Attaque terroriste contre des Occidentaux dans la région de Bamako : est-ce un échec pour la Minusma ? La question du renforcement de son mandat et de « l’imposition de la paix » par les armes se pose désormais.
Une nouvelle attaque djihadiste a endeuillé Bamako le 18 juin dernier. Cinq personnes – trois civils et deux militaires – y ont laissé la vie, tandis que la quarantaine de personnes présentes sur les lieux sont toujours sous le choc, certaines ont même été blessé en tentant d’échapper aux agresseurs. L’opération a été revendiquée par le Groupe de soutien à l’islam et aux musulmans, une branche ou une dissidence d’Al-Qaeda au Maghreb islamique.
Clairement destinée à frapper et tuer les Occidentaux présents dans l’établissement de vacances qui a été pris pour cible, le mode opératoire de cet attentat ressemble à celui utilisé en mars 2016 dans la station balnéaire de Grand Bassam, en Côte d’Ivoire, ou encore au restaurant La Terrasse et à l’hôtel Radisson Blu, en 2015 à Bamako.
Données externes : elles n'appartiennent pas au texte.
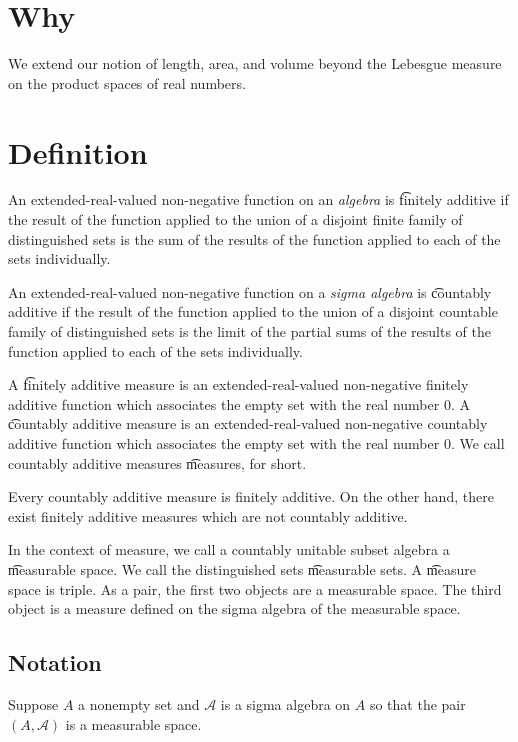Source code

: 
\section*{Why}

We extend our notion of length, area, and volume beyond the Lebesgue measure on the product spaces of real numbers.

\section*{Definition}

An extended-real-valued non-negative function on an \textit{algebra} is \t{finitely additive} if the result of the function applied to the union of a disjoint finite family of distinguished sets is the sum of the results of the function applied to each of the sets individually.

An extended-real-valued non-negative function on a \textit{sigma algebra} is \t{countably additive} if the result of the function applied to the union of a disjoint countable family of distinguished sets is the limit of the partial sums of the results of the function applied to each of the sets individually.

A \t{finitely additive measure} is an extended-real-valued non-negative finitely additive function which associates the empty set with the real number $0$.
A \t{countably additive measure} is an extended-real-valued non-negative countably additive function which associates the empty set with the real number $0$.
We call countably additive measures \t{measures}, for short.

Every countably additive measure is finitely additive.
On the other hand, there exist finitely additive measures which are not countably additive.

In the context of measure, we call a countably unitable subset algebra a \t{measurable space}.
We call the distinguished sets \t{measurable} sets.
A \t{measure space} is triple.
As a pair, the first two objects are a measurable space.
The third object is a measure defined on the sigma algebra of the measurable space.

\subsection*{Notation}

Suppose $A$ a nonempty set and $\mathcal{A} $ is a sigma algebra on $A$ so that the pair $(A, \mathcal{A} )$ is a measurable space.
S’il n’y a pas eu davantage de victimes, c’est bien grâce à la présence, parmi les clients, de militaires de la Mission de formation de l’Union européenne au Mali (EUTM Mali), dont un membre a d’ailleurs été tué, et de la Mission multidimensionnelle intégrée des Nations unies pour la stabilisation au Mali (Minusma). Ils ont pu s’emparer de leurs armes et riposter aux terroristes.
De toute évidence, il faut désormais considérer que les groupes terroristes sont une menace à la fois pour le processus de paix en œuvre au Mali, et pour la Minusma elle-même. Ce qui relance le débat sur la « militarisation » des opérations de maintien de la paix des Nations unies : alors que certains observateurs la déplorent, d’autres y perçoivent au contraire un ajustement nécessaire pour faire face aux défis nouveaux qui surgissent sur des terrains d’opérations de plus en plus difficiles. Comme au Mali, mais aussi en République démocratique du Congo.
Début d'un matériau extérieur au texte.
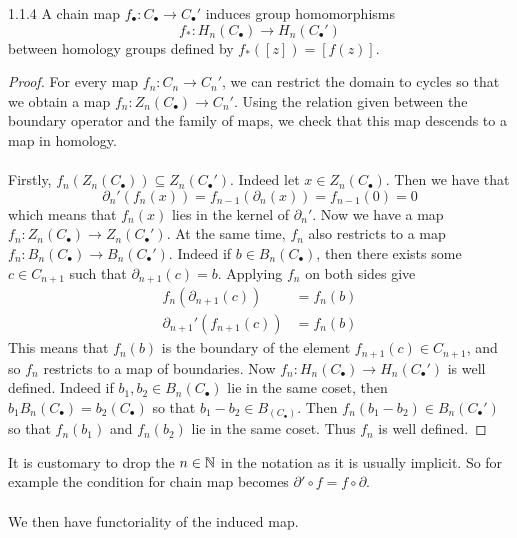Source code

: \documentclass[a4paper]{article}
\begin{document}
\begin{lmm}{}{1.1.4} A chain map $f_\bullet:C_\bullet\to C_\bullet'$ induces group homomorphisms $$f_\ast:H_n(C_\bullet)\to H_n(C_\bullet')$$ between homology groups defined by $f_\ast([z])=[f(z)]$. \tcbline
\begin{proof}
For every map $f_n:C_n\to C_n'$, we can restrict the domain to cycles so that we obtain a map $f_n:Z_n(C_\bullet)\to C_n'$. Using the relation given between the boundary operator and the family of maps, we check that this map descends to a map in homology. \\~\\

Firstly, $f_n(Z_n(C_\bullet))\subseteq Z_n(C_\bullet')$. Indeed let $x\in Z_n(C_\bullet)$. Then we have that $$\partial_n'(f_n(x))=f_{n-1}(\partial_n(x))=f_{n-1}(0)=0$$ which means that $f_n(x)$ lies in the kernel of $\partial_n'$. Now we have a map $f_n:Z_n(C_\bullet)\to Z_n(C_\bullet')$. At the same time, $f_n$ also restricts to a map $f_n:B_n(C_\bullet)\to B_n(C_\bullet')$. Indeed if $b\in B_n(C_\bullet)$, then there exists some $c\in C_{n+1}$ such that $\partial_{n+1}(c)=b$. Applying $f_n$ on both sides give 
\begin{align*}
f_n(\partial_{n+1}(c))&=f_n(b)\\
\partial_{n+1}'(f_{n+1}(c))&=f_n(b)
\end{align*}
This means that $f_n(b)$ is the boundary of the element $f_{n+1}(c)\in C_{n+1}$, and so $f_n$ restricts to a map of boundaries. Now $f_n:H_n(C_\bullet)\to H_n(C_\bullet')$ is well defined. Indeed if $b_1,b_2\in B_n(C_\bullet)$ lie in the same coset, then $b_1B_n(C_\bullet)=b_2(C_\bullet)$ so that $b_1-b_2\in B_(C_\bullet)$. Then $f_n(b_1-b_2)\in B_n(C_\bullet')$ so that $f_n(b_1)$ and $f_n(b_2)$ lie in the same coset. Thus $f_n$ is well defined. 
\end{proof}
\end{lmm}

It is customary to drop the $n\in\mathbb{N}$ in the notation as it is usually implicit. So for example the condition for chain map becomes $\partial'\circ f=f\circ\partial$. \\~\\

We then have functoriality of the induced map. 
\end{document}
Peut-on parler d’échec pour la Minusma ? Imposer la paix par la force implique que la mission devienne acteur dans le conflit, ce qui rend impossible le respect des trois principes clés de toute intervention onusienne : impartialité, non-recours à la force sauf en cas de légitime défense ou de défense du mandat, et consentement des différentes parties du conflit à la présence de Casques bleus. En outre, les rapports d’étape de la Minusma – comme d’autres opérations africaines des Nations unies d’ailleurs – font apparaitre que l’approche militaire ne peut pas constituer un substitut durable à la solution politique.
Pourtant, depuis sa création en 2013, la Minusma fait l’objet de discussions au sein du Conseil de sécurité quant à la pertinence d’un mandat plus robuste que celui actuellement en cours. Elle est actuellement mandatée pour « empêcher le retour d’éléments armés » dans les zones proches de Bamako et dans la capitale elle-même, ce qui la rend de facto impliquée dans le conflit. Elle en paie d’ailleurs le prix : entre 2013 et janvier 2017, elle a perdu 72 membres dans des attaques. Mais est-ce pour autant une bonne solution ?
Il apparait également que les objectifs du gouvernement malien sont différents de ceux de la communauté internationale. Pour cette dernière, ce sont les terroristes – al-Qaeda au Maghreb islamique, le groupe Al-Mourabitoune de Moktar Belmoktar – qui sont sa préoccupation majeure à court terme, la sortie de crise devant obligatoirement passer par la mise en application de l’Accord d’Alger, travail de longue haleine. Pour le pouvoir, ce sont les rebelles touarègues qui sont ses adversaires principaux et pour gérer le défi qu’ils représentent, il n’est pas nécessaire de passer par l’Accord d’Alger. Bamako et ses partenaires internationaux ne partagent donc pas la même vision, ce qui est pourtant la condition sine qua non pour la réussite de toute opération antiterroriste.
Au menu du G5 Sahel du 2 juillet, auquel s’est rendu le président français Emmanuel Macron, il a été question de redéfinir avec précision quelles sont les objectifs à court et long terme et quelles peuvent être les stratégies à déployer tant pour le Mali, que pour ses quatre voisins, Mauritanie, Niger, Sénégal et Tchad. Faute de quoi, les coûteuses opérations militaires actuellement engagées pourraient bien être réduites drastiquement.